RADIANCE-HTN is a randomized, double-blind, sham controlled, 2-cohort study (TRIO and SOLO)
designed to demonstrate efficacy and document the safety of the Paradise Renal Denervation
System in two distinct populations of hypertensive subjects.

Subjects with essential hypertension controlled on 1 or 2 antihypertensive medications or
uncontrolled on 0-2 antihypertensive medications will be included in the RADIANCE Solo cohort
while subjects with treatment resistant hypertension on a minimum of 3 antihypertensive
medications will be included in the RADIANCE Trio cohort.

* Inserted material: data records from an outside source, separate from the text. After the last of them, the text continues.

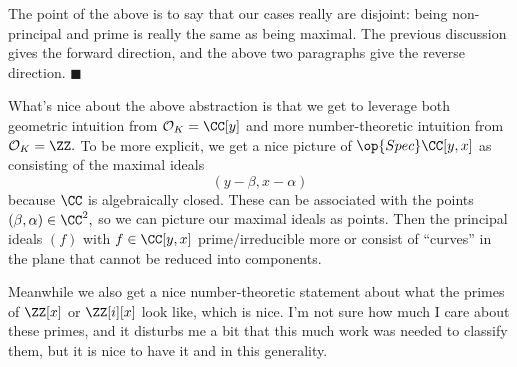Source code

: The point of the above is to say that our cases really are disjoint: being non-principal and prime is really the same as being maximal. The previous discussion gives the forward direction, and the above two paragraphs give the reverse direction. $\blacksquare$

What's nice about the above abstraction is that we get to leverage both geometric intuition from $\mathcal O_K=\CC[y]$ and more number-theoretic intuition from $\mathcal O_K=\ZZ.$ To be more explicit, we get a nice picture of $\op{Spec}\CC[y,x]$ as consisting of the maximal ideals
\[(y-\beta,x-\alpha)\]
because $\CC$ is algebraically closed. These can be associated with the points $(\beta,\alpha)\in\CC^2,$ so we can picture our maximal ideals as points. Then the principal ideals $(f)$ with $f\in\CC[y,x]$ prime/irreducible more or consist of ``curves'' in the plane that cannot be reduced into components.

Meanwhile we also get a nice number-theoretic statement about what the primes of $\ZZ[x]$ or $\ZZ[i][x]$ look like, which is nice. I'm not sure how much I care about these primes, and it disturbs me a bit that this much work was needed to classify them, but it is nice to have it and in this generality.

Prior to randomization, subjects
will be hypertensive in the absence of hypertension medication (SOLO) or despite the presence
of a stabilized, single pill, triple, fixed dose antihypertensive medication regimen (TRIO).

TRIO and SOLO Inclusion Criteria:

- Appropriately signed and dated informed consent

- Age ≥18 and ≤75 years at time of consent

- Documented history of essential hypertension

- SOLO Cohort only: Either an average seated office BP < 180/110 mmHg at screening visit
while on a stable regimen of 1 or 2 antihypertensive medications for at least 4 weeks
prior to consent or an average seated office BP ≥ 140/90 mmHg <180/110 mmHg despite
lifestyle measures on no antihypertensive medications

- TRIO Cohort only: Average seated office BP ≥ 140/90 mmHg at screening visit while on a
stable regimen of at least 3 antihypertensive medications of different classes
including a diuretic for at least 4 weeks prior to consent

- Documented daytime ABP ≥ 135/85 mmHg and < 170/105 mmHg after 4-week washout/run-in
period (SOLO cohort) or after 4-week stabilization period (TRIO cohort)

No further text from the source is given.